● WHAT YOU HAVE TO DO
The output is the lines below from the one with "hello hello 程序中的步驟訂位，而且連結" through the one with "分析環境的 hello 小組資料科學程序包含數個元件：", both included, printed exactly and with no other line.

● RECORDS SHOWN
§ §

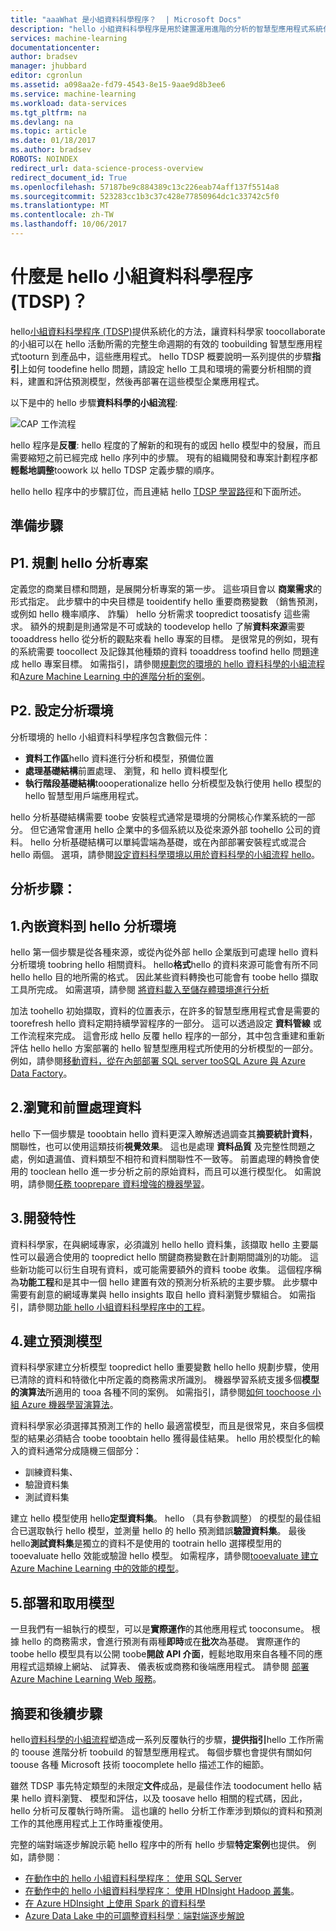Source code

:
 ```yaml
---
title: "aaaWhat 是小組資料科學程序？  | Microsoft Docs"
description: "hello 小組資料科學程序是用於建置運用進階的分析的智慧型應用程式系統化方法。"
services: machine-learning
documentationcenter: 
author: bradsev
manager: jhubbard
editor: cgronlun
ms.assetid: a098aa2e-fd79-4543-8e15-9aae9d8b3ee6
ms.service: machine-learning
ms.workload: data-services
ms.tgt_pltfrm: na
ms.devlang: na
ms.topic: article
ms.date: 01/18/2017
ms.author: bradsev
ROBOTS: NOINDEX
redirect_url: data-science-process-overview
redirect_document_id: True
ms.openlocfilehash: 57187be9c884389c13c226eab74aff137f5514a8
ms.sourcegitcommit: 523283cc1b3c37c428e77850964dc1c33742c5f0
ms.translationtype: MT
ms.contentlocale: zh-TW
ms.lasthandoff: 10/06/2017
---
```

# <a name="what-is-hello-team-data-science-process-tdsp"></a>什麼是 hello 小組資料科學程序 (TDSP)？
hello[小組資料科學程序 (TDSP)](data-science-process-overview.md)提供系統化的方法，讓資料科學家 toocollaborate 的小組可以在 hello 活動所需的完整生命週期的有效的 toobuilding 智慧型應用程式tooturn 到產品中，這些應用程式。 hello TDSP 概要說明一系列提供的步驟**指引**上如何 toodefine hello 問題，請設定 hello 工具和環境的需要分析相關的資料，建置和評估預測模型，然後再部署在這些模型企業應用程式。 

以下是中的 hello 步驟**資料科學的小組流程**:  

![CAP 工作流程](./media/machine-learning-data-science-the-cortana-analytics-process/CAP-workflow.png)

hello 程序是**反覆**: hello 程度的了解新的和現有的或因 hello 模型中的發展，而且需要縮短之前已經完成 hello 序列中的步驟。 現有的組織開發和專案計劃程序都**輕鬆地調整**toowork 以 hello TDSP 定義步驟的順序。 

hello hello 程序中的步驟訂位，而且連結 hello [TDSP 學習路徑](https://azure.microsoft.com/documentation/learning-paths/cortana-analytics-process/)和下面所述。  

## <a name="preparation-steps"></a>準備步驟
## <a name="p1-plan-hello-analytics-project"></a>P1. 規劃 hello 分析專案
定義您的商業目標和問題，是展開分析專案的第一步。 這些項目會以 **商業需求**的形式指定。 此步驟中的中央目標是 tooidentify hello 重要商務變數 （銷售預測，或例如 hello 機率順序、 詐騙） hello 分析需求 toopredict toosatisfy 這些需求。 額外的規劃是則通常是不可或缺的 toodevelop hello 了解**資料來源**需要 tooaddress hello 從分析的觀點來看 hello 專案的目標。 是很常見的例如，現有的系統需要 toocollect 及記錄其他種類的資料 tooaddress toofind hello 問題達成 hello 專案目標。 如需指引，請參閱[規劃您的環境的 hello 資料科學的小組流程](machine-learning-data-science-plan-your-environment.md)和[Azure Machine Learning 中的進階分析的案例](machine-learning-data-science-plan-sample-scenarios.md)。  

## <a name="p2-setup-analytics-environment"></a>P2. 設定分析環境
分析環境的 hello 小組資料科學程序包含數個元件： 

* **資料工作區**hello 資料進行分析和模型，預備位置 
* **處理基礎結構**前置處理、 瀏覽，和 hello 資料模型化
* **執行階段基礎結構**toooperationalize hello 分析模型及執行使用 hello 模型的 hello 智慧型用戶端應用程式。  

hello 分析基礎結構需要 toobe 安裝程式通常是環境的分開核心作業系統的一部分。 但它通常會運用 hello 企業中的多個系統以及從來源外部 toohello 公司的資料。 hello 分析基礎結構可以單純雲端為基礎，或在內部部署安裝程式或混合 hello 兩個。 選項，請參閱[設定資料科學環境以用於資料科學的小組流程 hello](machine-learning-data-science-environment-setup.md)。

## <a name="analytics-steps"></a>分析步驟：
## <a name="1-ingest-data-into-hello-analytical-environment"></a>1.內嵌資料到 hello 分析環境
hello 第一個步驟是從各種來源，或從內從外部 hello 企業版到可處理 hello 資料分析環境 toobring hello 相關資料。 hello**格式**hello 的資料來源可能會有所不同 hello hello 目的地所需的格式。 因此某些資料轉換也可能會有 toobe hello 擷取工具所完成。 如需選項，請參閱 [將資料載入至儲存體環境進行分析](machine-learning-data-science-ingest-data.md)

加法 toohello 初始擷取，資料的位置表示，在許多的智慧型應用程式會是需要的 toorefresh hello 資料定期持續學習程序的一部分。 這可以透過設定 **資料管線** 或工作流程來完成。 這會形成 hello 反覆 hello 程序的一部分，其中包含重建和重新評估 hello hello 方案部署的 hello 智慧型應用程式所使用的分析模型的一部分。 例如，請參閱[移動資料，從在內部部署 SQL server tooSQL Azure 與 Azure Data Factory](machine-learning-data-science-move-sql-azure-adf.md)。

## <a name="2-explore-and-pre-process-data"></a>2.瀏覽和前置處理資料
hello 下一個步驟是 tooobtain hello 資料更深入瞭解透過調查其**摘要統計資料**，關聯性，也可以使用這類技術**視覺效果**。 這也是處理 **資料品質** 及完整性問題之處，例如遺漏值、資料類型不相符和資料關聯性不一致等。 前置處理的轉換會使用的 tooclean hello 進一步分析之前的原始資料，而且可以進行模型化。 如需說明，請參閱[任務 tooprepare 資料增強的機器學習](machine-learning-data-science-prepare-data.md)。

## <a name="3-develop-features"></a>3.開發特性
資料科學家，在與網域專家，必須識別 hello hello 資料集，該擷取 hello 主要屬性可以最適合使用的 toopredict hello 關鍵商務變數在計劃期間識別的功能。 這些新功能可以衍生自現有資料，或可能需要額外的資料 toobe 收集。 這個程序稱為**功能工程**和是其中一個 hello 建置有效的預測分析系統的主要步驟。 此步驟中需要有創意的網域專業與 hello insights 取自 hello 資料瀏覽步驟組合。 如需指引，請參閱[功能 hello 小組資料科學程序中的工程](machine-learning-data-science-create-features.md)。

## <a name="4-create-predictive-models"></a>4.建立預測模型
資料科學家建立分析模型 toopredict hello 重要變數 hello hello 規劃步驟，使用已清除的資料和特徵化中所定義的商務需求所識別。 機器學習系統支援多個**模型的演算法**所適用的 tooa 各種不同的案例。 如需指引，請參閱[如何 toochoose 小組 Azure 機器學習演算法](machine-learning-algorithm-choice.md)。

資料科學家必須選擇其預測工作的 hello 最適當模型，而且是很常見，來自多個模型的結果必須結合 toobe tooobtain hello 獲得最佳結果。 hello 用於模型化的輸入的資料通常分成隨機三個部分：

* 訓練資料集、 
* 驗證資料集 
* 測試資料集 

建立 hello 模型使用 hello**定型資料集**。 hello （具有參數調整） 的模型的最佳組合已選取執行 hello 模型，並測量 hello 的 hello 預測錯誤**驗證資料集**。 最後 hello**測試資料集**是獨立的資料不是使用的 tootrain hello 選擇模型用的 tooevaluate hello 效能或驗證 hello 模型。  如需程序，請參閱[tooevaluate 建立 Azure Machine Learning 中的效能的模型](machine-learning-evaluate-model-performance.md)。

## <a name="5-deploy-and-consume-models"></a>5.部署和取用模型
一旦我們有一組執行的模型，可以是**實際運作**的其他應用程式 tooconsume。 根據 hello 的商務需求，會進行預測有兩種**即時**或在**批次**為基礎。 實際運作的 toobe hello 模型具有以公開 toobe**開啟 API 介面**，輕鬆地取用來自各種不同的應用程式這類線上網站、 試算表、 儀表板或商務和後端應用程式。 請參閱 [部署 Azure Machine Learning Web 服務](machine-learning-publish-a-machine-learning-web-service.md)。

## <a name="summary-and-next-steps"></a>摘要和後續步驟
hello[資料科學的小組流程](https://azure.microsoft.com/documentation/learning-paths/cortana-analytics-process/)塑造成一系列反覆執行的步驟，**提供指引**hello 工作所需的 toouse 進階分析 toobuild 的智慧型應用程式。 每個步驟也會提供有關如何 toouse 各種 Microsoft 技術 toocomplete hello 描述工作的細節。 

雖然 TDSP 事先特定類型的未限定**文件**成品，是最佳作法 toodocument hello 結果 hello 資料瀏覽、 模型和評估，以及 toosave hello 相關的程式碼，因此，hello 分析可反覆執行時所需。 這也讓的 hello 分析工作牽涉到類似的資料和預測工作的其他應用程式上工作時重複使用。

完整的端對端逐步解說示範 hello 程序中的所有 hello 步驟**特定案例**也提供。 例如，請參閱︰

* [在動作中的 hello 小組資料科學程序： 使用 SQL Server](machine-learning-data-science-process-sql-walkthrough.md)
* [在動作中的 hello 小組資料科學程序： 使用 HDInsight Hadoop 叢集](machine-learning-data-science-process-hive-walkthrough.md)。
* [在 Azure HDInsight 上使用 Spark 的資料科學](machine-learning-data-science-spark-overview.md)
* [Azure Data Lake 中的可調整資料科學︰端對端逐步解說](machine-learning-data-science-process-data-lake-walkthrough.md)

§ §

● TASK OUTPUT
hello hello 程序中的步驟訂位，而且連結 hello [TDSP 學習路徑](https://azure.microsoft.com/documentation/learning-paths/cortana-analytics-process/)和下面所述。  

## <a name="preparation-steps"></a>準備步驟
## <a name="p1-plan-hello-analytics-project"></a>P1. 規劃 hello 分析專案
定義您的商業目標和問題，是展開分析專案的第一步。 這些項目會以 **商業需求**的形式指定。 此步驟中的中央目標是 tooidentify hello 重要商務變數 （銷售預測，或例如 hello 機率順序、 詐騙） hello 分析需求 toopredict toosatisfy 這些需求。 額外的規劃是則通常是不可或缺的 toodevelop hello 了解**資料來源**需要 tooaddress hello 從分析的觀點來看 hello 專案的目標。 是很常見的例如，現有的系統需要 toocollect 及記錄其他種類的資料 tooaddress toofind hello 問題達成 hello 專案目標。 如需指引，請參閱[規劃您的環境的 hello 資料科學的小組流程](machine-learning-data-science-plan-your-environment.md)和[Azure Machine Learning 中的進階分析的案例](machine-learning-data-science-plan-sample-scenarios.md)。  

## <a name="p2-setup-analytics-environment"></a>P2. 設定分析環境
分析環境的 hello 小組資料科學程序包含數個元件： 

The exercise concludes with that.